SLVSA18A September 2009 – July 2015 TPS61161-Q1
PRODUCTION DATA.
The TPS61161-Q1 is a high-efficiency, high-output voltage boost converter in small package size, The device is ideal for driving up to 10 white LED in series. The serial LED connection provides even illumination by sourcing the same output current through all LEDs, eliminating the need for expensive factory calibration. The device integrates 40-V/0.7-A switch FET and operates in pulse width modulation (PWM) with 600kHz fixed switching frequency. For operation see the block diagram. The duty cycle of the converter is set by the error amplifier output and the current signal applied to the PWM control comparator. The control architecture is based on traditional current-mode control; therefore, a slope compensation is added to the current signal to allow stable operation for duty cycles larger than 50%. The feedback loop regulates the FB pin to a low reference voltage (200mV typical), reducing the power dissipation in the current sense resistor.
Soft-start circuitry is integrated into the IC to avoid a high inrush current during start-up. After the device is enabled, the voltage at FB pin ramps up to the reference voltage in 32 steps, each step takes 213 µs. This ensures that the output voltage rises slowly to reduce the input current. Additionally, for the first 5 ms after the COMP voltage ramps, the current limit of the switch is set to half of the normal current limit spec. During this period, the input current is kept below 400 mA (typical). See the start-up waveform of a typical example, Figure 9.

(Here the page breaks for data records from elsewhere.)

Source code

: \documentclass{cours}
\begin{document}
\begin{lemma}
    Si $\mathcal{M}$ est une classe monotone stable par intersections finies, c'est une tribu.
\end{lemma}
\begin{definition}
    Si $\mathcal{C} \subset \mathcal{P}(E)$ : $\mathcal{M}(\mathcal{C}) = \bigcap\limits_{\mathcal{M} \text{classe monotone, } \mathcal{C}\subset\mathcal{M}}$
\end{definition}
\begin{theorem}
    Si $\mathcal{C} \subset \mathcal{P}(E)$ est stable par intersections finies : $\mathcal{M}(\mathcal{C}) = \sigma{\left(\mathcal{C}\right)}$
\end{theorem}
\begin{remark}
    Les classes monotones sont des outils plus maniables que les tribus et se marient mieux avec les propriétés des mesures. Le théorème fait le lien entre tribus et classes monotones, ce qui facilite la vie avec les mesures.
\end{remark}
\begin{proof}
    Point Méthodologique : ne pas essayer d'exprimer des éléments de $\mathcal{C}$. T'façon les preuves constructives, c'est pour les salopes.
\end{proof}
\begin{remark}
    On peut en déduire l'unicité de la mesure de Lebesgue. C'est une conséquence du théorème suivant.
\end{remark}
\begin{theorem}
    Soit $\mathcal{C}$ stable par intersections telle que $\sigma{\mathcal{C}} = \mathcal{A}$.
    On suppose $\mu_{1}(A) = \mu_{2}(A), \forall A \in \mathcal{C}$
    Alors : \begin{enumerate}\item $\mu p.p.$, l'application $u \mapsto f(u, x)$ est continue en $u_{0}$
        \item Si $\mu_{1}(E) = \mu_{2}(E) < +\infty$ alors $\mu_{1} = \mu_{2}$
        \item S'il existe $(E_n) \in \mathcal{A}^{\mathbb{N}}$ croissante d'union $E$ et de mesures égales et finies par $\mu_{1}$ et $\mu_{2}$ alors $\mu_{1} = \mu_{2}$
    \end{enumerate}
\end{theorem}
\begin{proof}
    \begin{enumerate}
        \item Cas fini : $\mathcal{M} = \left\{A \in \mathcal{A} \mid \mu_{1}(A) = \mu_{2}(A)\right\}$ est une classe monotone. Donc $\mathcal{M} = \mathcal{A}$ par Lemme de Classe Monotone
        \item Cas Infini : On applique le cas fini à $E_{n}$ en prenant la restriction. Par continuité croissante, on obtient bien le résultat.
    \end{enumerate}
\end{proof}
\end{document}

Open LED protection circuitry prevents IC damage as the result of white LED disconnection. The TPS61161-Q1 monitors the voltage at the SW pin and FB pin during each switching cycle. The circuitry turns off the switch FET and shuts down the IC as soon as the SW voltage exceeds the Vovp threshold and the FB voltage is less than half of regulation voltage for 8 clock cycles. As a result, the output voltage falls to the level of the input supply. The device remains in shutdown mode until it is enabled by toggling the CTRL pin logic. To allow the use of inexpensive low-voltage output capacitor, the TPS61161-Q1 has different open lamp protection thresholds to prevent the internal 40V FET from breaking down. The threshold is set at 38 V. The devices can be selected according to the number of external LEDs and their maximum forward voltage.
The TPS61161-Q1 enters shutdown mode when the CTRL voltage is logic low for more than 2.5 ms. During shutdown, the input supply current for the device is less than 1 µA (max). Although the internal FET does not switch in shutdown, there is still a dc current path between the input and the LEDs through the inductor and Schottky diode. The minimum forward voltage of the LED array must exceed the maximum input voltage to ensure that the LEDs remain off in shutdown. However, in the typical application with two or more LEDs, the forward voltage is large enough to reverse bias the Schottky and keep leakage current low.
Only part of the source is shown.